As we mentioned previously, as a matter of fact, the basic technological principles proposed by Software Defined Network (SDN) and Network Function Virtualization (NFV) are not “completely” new principles, as they were already proposed and demonstrated since a few years (the former in the ‘90ties and the later even before). Nevertheless, today SDN and NFV are considered potentially impactful due to the novelty of the techno-economic landscape (i.e., availability high bandwidth links, high performance IT/hardware at continuously decreasing costs). So SDN and NFV are not new technologies per se, but they can be seen as indicators of as a global trend (which will be coupled with other indicators such as Cloud-Fog Computing, Cloud Networking, C-RAN, etc) impacting Telecom and ICT arenas in the next years. Just to give you a simple example: it will be possible, in the medium-term developing any network functions and services (L2-L7, i.e., from a software switch/router to a software middle-box) as “applications” and executing them logically centralised in the Cloud, or in clusters of mini-Data Centres (e.g. in correspondence of current exchanges, enriched of processing and storage). This will have a deep impact on the current value chains of Telcos (split of roles are possible) and Equipment Providers (change of biz paradigms are possible), as competition is moving towards OPEX-centric roles. Having said that, SDN and NFV is not only about technology, but it is much more on business sustainability and regulations rules.
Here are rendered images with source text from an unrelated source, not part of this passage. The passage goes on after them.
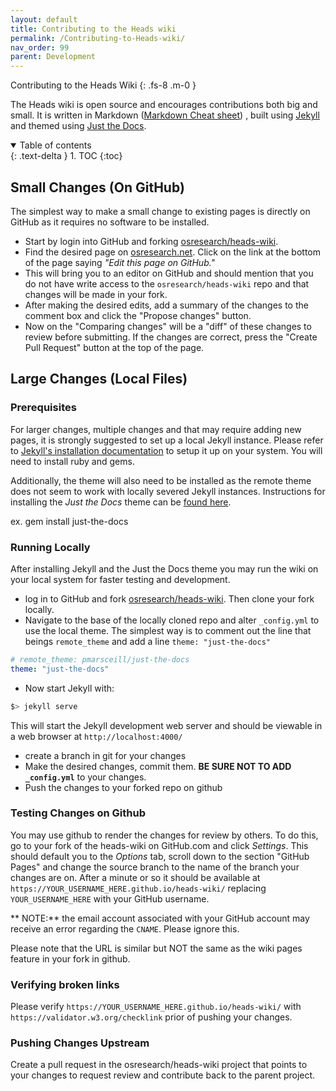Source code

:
```yaml
---
layout: default
title: Contributing to the Heads wiki
permalink: /Contributing-to-Heads-wiki/
nav_order: 99
parent: Development
---
```


Contributing to the Heads Wiki
{: .fs-8 .m-0 }

The Heads wiki is open source and encourages contributions both big and small.
 It is written in Markdown ([Markdown Cheat sheet](https://www.markdownguide.org/cheat-sheet/))
 , built using [Jekyll](https://jekyllrb.com/) and themed using
 [Just the Docs](https://pmarsceill.github.io/just-the-docs/).



<!-- markdownlint-disable MD033 -->
 <details open markdown="block">
   <summary>
     Table of contents
   </summary>
   {: .text-delta }
 1. TOC
 {:toc}
 </details>
 <!-- markdownlint-enable MD033 -->


Small Changes (On GitHub)
---
The simplest way to make a small change to existing pages is directly on GitHub
 as it requires no software to be installed.

* Start by login into GitHub and forking
[osresearch/heads-wiki](https://github.com/osresearch/heads-wiki).
* Find the desired page on [osresearch.net](http://osresearch.net/).  Click on
the link at the bottom of the page saying *"Edit this page on GitHub."*
* This will bring you to an editor on GitHub and should mention that you do not
have write access to the `osresearch/heads-wiki` repo and that changes will be
made in your fork.
* After making the desired edits, add a summary of the changes to the comment
 box and click the "Propose changes" button.
* Now on the "Comparing changes" will be a "diff" of these changes to review
 before submitting.  If the changes are correct, press the "Create Pull Request"
 button at the top of the page.


Large Changes (Local Files)
---

### Prerequisites

For larger changes, multiple changes and that may require adding new pages, it
 is strongly suggested to set up a local Jekyll instance.  Please refer to
 [Jekyll's installation documentation](https://jekyllrb.com/docs/) to setup it
 up on your system.  You will need to install ruby and gems.

Additionally, the theme will also need to be installed as the remote theme does
 not seem to work with locally severed Jekyll instances.  Instructions for
 installing the *Just the Docs* theme can be
 [found here](https://pmarsceill.github.io/just-the-docs/).

  ex.  gem install just-the-docs

### Running Locally

After installing Jekyll and the Just the Docs theme you may run the wiki on your local system for faster testing and development.
* log in to GitHub and fork
[osresearch/heads-wiki](https://github.com/osresearch/heads-wiki).  Then clone
your fork locally.
* Navigate to the base of the locally cloned repo and alter `_config.yml` to use
 the local theme.  The simplest way is to comment out the line that beings
 `remote_theme` and add a line `theme: "just-the-docs"`

 ```yaml
 # remote_theme: pmarsceill/just-the-docs
 theme: "just-the-docs"
 ```
* Now start Jekyll with:
```bash
$> jekyll serve
```
This will start the Jekyll development web server and should be viewable in a
web browser at `http://localhost:4000/`

* create a branch in git for your changes
* Make the desired changes, commit them.  **BE SURE NOT TO ADD `_config.yml`**
to your changes.
* Push the changes to your forked repo on github

### Testing Changes on Github

You may use github to render the changes for review by others.  To do this, go to your fork of the heads-wiki on
 GitHub.com and click *Settings*.  This should default you to the *Options* tab,
scroll down to the section "GitHub Pages" and change the source branch to the
name of the branch your changes are on.  After a minute or so it should be
available at `https://YOUR_USERNAME_HERE.github.io/heads-wiki/`
replacing `YOUR_USERNAME_HERE` with your GitHub username.

** NOTE:** the email account associated with your GitHub account may receive an
 error regarding the `CNAME`.  Please ignore this.

Please note that the URL is similar but NOT the same as the wiki pages feature in your fork in github.

### Verifying broken links
Please verify `https://YOUR_USERNAME_HERE.github.io/heads-wiki/` with `https://validator.w3.org/checklink` prior of pushing your changes. 

### Pushing Changes Upstream

Create a pull request in the osresearch/heads-wiki project that points to your changes to request review and contribute back to the parent project.

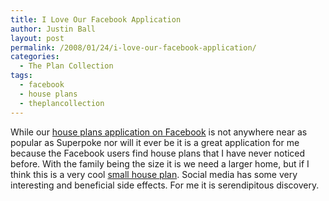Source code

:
 ```yaml
---
title: I Love Our Facebook Application
author: Justin Ball
layout: post
permalink: /2008/01/24/i-love-our-facebook-application/
categories:
  - The Plan Collection
tags:
  - facebook
  - house plans
  - theplancollection
---
```


While our [house plans application on Facebook][1] is not anywhere near as popular as Superpoke nor will it ever be it is a great application for me because the Facebook users find house plans that I have never noticed before. With the family being the size it is we need a larger home, but if I think this is a very cool [small house plan][2]. Social media has some very interesting and beneficial side effects. For me it is serendipitous discovery.

 [1]: http://apps.facebook.com/house-plans/Default.aspx "ThePlanCollection.com has a Facebook application.  Find it here.  Then install it.  Then love."
 [2]: http://www.theplancollection.com/house-plans/home-plan-14593 "small house plans"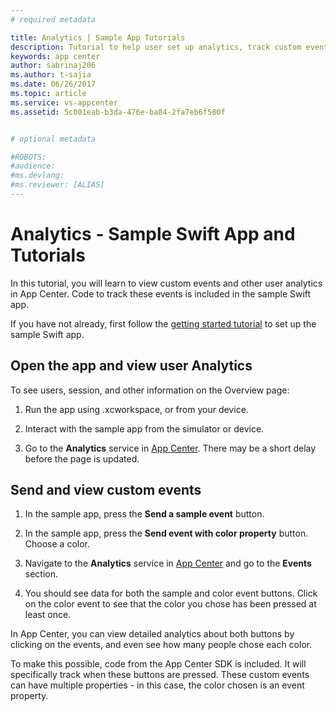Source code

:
 ```yaml
---
# required metadata

title: Analytics | Sample App Tutorials
description: Tutorial to help user set up analytics, track custom events and check logflow.
keywords: app center
author: sabrinaj206
ms.author: t-sajia
ms.date: 06/26/2017
ms.topic: article
ms.service: vs-appcenter
ms.assetid: 5c001eab-b3da-476e-ba84-2fa7eb6f500f


# optional metadata

#ROBOTS:
#audience:
#ms.devlang:
#ms.reviewer: [ALIAS]
---
```



# Analytics - Sample Swift App and Tutorials

In this tutorial, you will learn to view custom events and other user analytics in App Center. Code to track these events is included in the sample Swift app.

If you have not already, first follow the [getting started tutorial](getting-started.md) to set up the sample Swift app.

## Open the app and view user Analytics
To see users, session, and other information on the Overview page:
1. Run the app using .xcworkspace, or from your device.

2. Interact with the sample app from the simulator or device.

3. Go to the **Analytics** service in [App Center](https://appcenter.ms/apps). There may be a short delay before the page is updated.

## Send and view custom events

1. In the sample app, press the **Send a sample event** button.

2. In the sample app, press the **Send event with color property** button. Choose a color.

3. Navigate to the **Analytics** service in [App Center](https://appcenter.ms/apps) and go to the **Events** section.

4. You should see data for both the sample and color event buttons. Click on the color event to see that the color you chose has been pressed at least once.

In App Center, you can view detailed analytics about both buttons by clicking on the events, and even see how many people chose each color.

To make this possible, code from the App Center SDK is included. It will specifically track when these buttons are pressed. These custom events can have multiple properties - in this case, the color chosen is an event property.
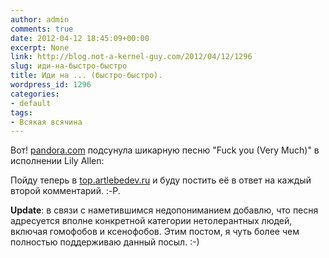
 ```yaml
---
author: admin
comments: true
date: 2012-04-12 18:45:09+00:00
excerpt: None
link: http://blog.not-a-kernel-guy.com/2012/04/12/1296
slug: иди-на-быстро-быстро
title: Иди на ... (быстро-быстро).
wordpress_id: 1296
categories:
- default
tags:
- Всякая всячина
---
```


Вот! [pandora.com](http://pandora.com) подсунула шикарную песню "Fuck you (Very Much)" в исполнении Lily Allen:

Пойду теперь в [top.artlebedev.ru](http://top.artlebedev.ru) и буду постить её в ответ на каждый второй комментарий. :-P.

**Update**: в связи с наметившимся недопониманием добавлю, что песня адресуется вполне конкретной категории нетолерантных людей, включая гомофобов и ксенофобов. Этим постом, я чуть более чем полностью поддерживаю данный посыл. :-)
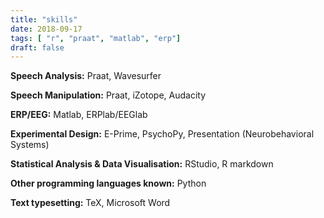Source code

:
 ```yaml
---
title: "skills"
date: 2018-09-17
tags: [ "r", "praat", "matlab", "erp"]
draft: false
---
```


__Speech Analysis:__		Praat, Wavesurfer 

__Speech Manipulation:__		Praat, iZotope, Audacity

__ERP/EEG:__		Matlab, ERPlab/EEGlab

__Experimental Design:__	E-Prime, PsychoPy, Presentation (Neurobehavioral Systems)

__Statistical Analysis & Data Visualisation:__	RStudio, R markdown

__Other programming languages known:__	Python

__Text typesetting:__	TeX, Microsoft Word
But there is more. The number of devices connected to the network is growing at an exponential rate. The network of the future will be a sort of “Fabric” seamlessly interconnecting a tremendous number of terminals, devices, smart things…robots, drones. This is paving the way to medium long term scenarios which are very well described in the book the “Second Machine Age”, which will improve, at the end of the day, the quality of our life and will create a new growth.


This evolution is going to produce an deep impact from a socio-economic perspective, as well. We’re witnessing that the number of employees per business revenue is falling. As mentioned in this report “…as technology races ahead, low-skill workers will have to reallocate to tasks not-susceptible to Computerization, i.e., requiring creative and social intelligence”. It will be necessary to mitigate the risk of unemployment due to the coming of the Second Machine Age. This is also another interesting reading about that. In this direction, also education will be very much important to understand these implications, as well as it will be very much important identifying the value chains, the new roles and the new skills required to face such industrial and societal transition.